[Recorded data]
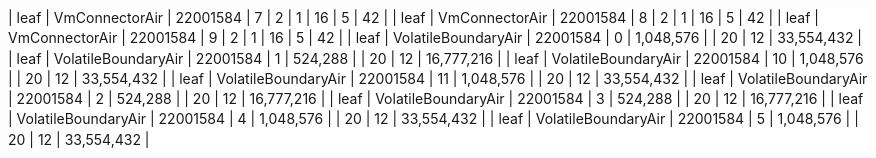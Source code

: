 | leaf | VmConnectorAir | 22001584 | 7 | 2 | 1 | 16 | 5 | 42 | 
| leaf | VmConnectorAir | 22001584 | 8 | 2 | 1 | 16 | 5 | 42 | 
| leaf | VmConnectorAir | 22001584 | 9 | 2 | 1 | 16 | 5 | 42 | 
| leaf | VolatileBoundaryAir | 22001584 | 0 | 1,048,576 |  | 20 | 12 | 33,554,432 | 
| leaf | VolatileBoundaryAir | 22001584 | 1 | 524,288 |  | 20 | 12 | 16,777,216 | 
| leaf | VolatileBoundaryAir | 22001584 | 10 | 1,048,576 |  | 20 | 12 | 33,554,432 | 
| leaf | VolatileBoundaryAir | 22001584 | 11 | 1,048,576 |  | 20 | 12 | 33,554,432 | 
| leaf | VolatileBoundaryAir | 22001584 | 2 | 524,288 |  | 20 | 12 | 16,777,216 | 
| leaf | VolatileBoundaryAir | 22001584 | 3 | 524,288 |  | 20 | 12 | 16,777,216 | 
| leaf | VolatileBoundaryAir | 22001584 | 4 | 1,048,576 |  | 20 | 12 | 33,554,432 | 
| leaf | VolatileBoundaryAir | 22001584 | 5 | 1,048,576 |  | 20 | 12 | 33,554,432 |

PROMPT → Scan the data above for the string "VolatileBoundaryAir" and copy each line where it appears.

RESPONSE →
| leaf | VolatileBoundaryAir | 22001584 | 0 | 1,048,576 |  | 20 | 12 | 33,554,432 | 
| leaf | VolatileBoundaryAir | 22001584 | 1 | 524,288 |  | 20 | 12 | 16,777,216 | 
| leaf | VolatileBoundaryAir | 22001584 | 10 | 1,048,576 |  | 20 | 12 | 33,554,432 | 
| leaf | VolatileBoundaryAir | 22001584 | 11 | 1,048,576 |  | 20 | 12 | 33,554,432 | 
| leaf | VolatileBoundaryAir | 22001584 | 2 | 524,288 |  | 20 | 12 | 16,777,216 | 
| leaf | VolatileBoundaryAir | 22001584 | 3 | 524,288 |  | 20 | 12 | 16,777,216 | 
| leaf | VolatileBoundaryAir | 22001584 | 4 | 1,048,576 |  | 20 | 12 | 33,554,432 | 
| leaf | VolatileBoundaryAir | 22001584 | 5 | 1,048,576 |  | 20 | 12 | 33,554,432 |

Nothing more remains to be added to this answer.